One day, I don’t know what got into me, but I decided to lock the bathroom door and enjoy a shower with no interruptions, or so I thought.
No sooner had I stepped in than I heard a banging on the door and muffled shouts. “WHAT?” I said over the sound of the water and the space heater. “Ruh ruruh ruh ruuuuh,” the voice repeated. (Think: Charlie Brown’s teacher) I still couldn’t make out the words, but I recognized that it was my oldest daughter . “I can’t hear you. Tell me when I get out,” I said and continued exfoliating. Bang! Bang! Bang! “RUH RURUH RUH RUUUUH!” the voice said even louder than before. I decided to ignore the banging and thought that whatever it was could wait until I got out.
Then, I started thinking, “Oldest Daughter is the last one I would expect to bother me with something insignificant. It must be something important, and that muffled shouting sounded a lot like, ‘The refrigerator has fallen over and the baby is trapped inside!‘”

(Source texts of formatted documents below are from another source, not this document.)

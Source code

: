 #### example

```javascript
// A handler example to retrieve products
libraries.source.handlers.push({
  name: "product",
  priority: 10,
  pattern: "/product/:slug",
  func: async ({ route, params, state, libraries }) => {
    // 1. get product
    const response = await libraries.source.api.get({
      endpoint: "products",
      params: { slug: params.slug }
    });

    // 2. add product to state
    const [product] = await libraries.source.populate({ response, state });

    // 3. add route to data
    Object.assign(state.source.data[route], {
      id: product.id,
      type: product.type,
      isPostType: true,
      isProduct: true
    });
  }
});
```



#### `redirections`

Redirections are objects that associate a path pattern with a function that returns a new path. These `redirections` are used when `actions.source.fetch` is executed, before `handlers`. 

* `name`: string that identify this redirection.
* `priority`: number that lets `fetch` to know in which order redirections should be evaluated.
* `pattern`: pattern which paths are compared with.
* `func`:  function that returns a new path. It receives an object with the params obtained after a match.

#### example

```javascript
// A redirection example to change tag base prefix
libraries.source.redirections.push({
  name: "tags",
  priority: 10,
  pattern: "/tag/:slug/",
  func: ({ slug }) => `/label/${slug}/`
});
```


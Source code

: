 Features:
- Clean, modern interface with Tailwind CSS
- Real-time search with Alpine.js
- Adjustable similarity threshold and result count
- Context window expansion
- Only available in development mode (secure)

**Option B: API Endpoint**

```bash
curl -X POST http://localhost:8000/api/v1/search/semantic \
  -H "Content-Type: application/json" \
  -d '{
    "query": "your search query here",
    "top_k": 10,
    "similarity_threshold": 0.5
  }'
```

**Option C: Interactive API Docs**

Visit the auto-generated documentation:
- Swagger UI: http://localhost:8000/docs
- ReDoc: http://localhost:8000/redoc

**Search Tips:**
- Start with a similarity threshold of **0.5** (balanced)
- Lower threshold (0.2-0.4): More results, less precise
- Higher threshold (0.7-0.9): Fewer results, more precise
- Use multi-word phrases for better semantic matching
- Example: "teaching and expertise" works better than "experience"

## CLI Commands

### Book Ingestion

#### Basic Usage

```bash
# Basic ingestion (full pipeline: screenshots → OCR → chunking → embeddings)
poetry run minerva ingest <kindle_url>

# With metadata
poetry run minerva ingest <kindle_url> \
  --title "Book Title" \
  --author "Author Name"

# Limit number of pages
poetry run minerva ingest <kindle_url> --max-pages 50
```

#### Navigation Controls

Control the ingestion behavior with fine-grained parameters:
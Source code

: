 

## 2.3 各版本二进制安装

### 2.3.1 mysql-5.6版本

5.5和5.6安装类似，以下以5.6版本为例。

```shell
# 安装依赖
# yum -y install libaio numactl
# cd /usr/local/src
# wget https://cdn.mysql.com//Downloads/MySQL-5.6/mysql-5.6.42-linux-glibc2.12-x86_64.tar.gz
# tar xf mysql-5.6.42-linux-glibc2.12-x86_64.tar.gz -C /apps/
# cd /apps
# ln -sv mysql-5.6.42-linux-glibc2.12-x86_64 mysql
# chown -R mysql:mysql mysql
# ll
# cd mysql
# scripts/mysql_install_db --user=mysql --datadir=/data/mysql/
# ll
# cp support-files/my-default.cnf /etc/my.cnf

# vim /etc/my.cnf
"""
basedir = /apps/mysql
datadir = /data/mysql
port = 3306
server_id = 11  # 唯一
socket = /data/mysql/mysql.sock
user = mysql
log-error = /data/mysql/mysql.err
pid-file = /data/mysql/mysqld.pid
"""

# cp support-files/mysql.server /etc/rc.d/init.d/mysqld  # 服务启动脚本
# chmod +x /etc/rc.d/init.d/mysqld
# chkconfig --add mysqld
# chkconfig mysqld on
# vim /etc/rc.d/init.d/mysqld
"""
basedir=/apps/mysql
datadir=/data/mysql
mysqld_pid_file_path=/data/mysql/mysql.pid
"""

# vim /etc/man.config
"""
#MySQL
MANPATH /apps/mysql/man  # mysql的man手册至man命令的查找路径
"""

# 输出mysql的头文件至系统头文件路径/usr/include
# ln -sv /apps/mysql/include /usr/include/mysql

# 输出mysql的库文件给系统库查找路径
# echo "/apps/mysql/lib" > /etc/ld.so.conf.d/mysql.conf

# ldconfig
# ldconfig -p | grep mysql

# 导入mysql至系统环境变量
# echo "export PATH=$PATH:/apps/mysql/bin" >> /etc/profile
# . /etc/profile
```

Even though I had only started to wash my hair, I was sure by now that one of those mumbled words I heard was definitely “refrigerator”, and I was certain that Oldest Daughter would not be banging in such a manner unless it was an emergency.
By this time, I was frantically reaching for a towel, and I had noticed the banging had stopped.
“At least she’s gone back in there to try to help the best she can, ” I consoled myself as I rushed out of the bathroom soaking wet. I ran into the kitchen. “What happened? Is everything OK? Where is she?” I panted.
“Huh?” they said eloquently, in unison.
All the children were quietly sitting around the table eating their breakfasts looking at me in genuine confusion. The refrigerator was in its upright position.
“What was all that banging about? I thought there was an emergency.” By this time there was a puddle of suds around my feet.
“Oh,” said Oldest Daughter, “I wanted to know if I could start a worm farm.”
Oh. No. She. Di’int.
My eyelids squinted half shut and through clenched teeth, in monotone, I asked, “Right now?”
I no longer lock the bathroom door.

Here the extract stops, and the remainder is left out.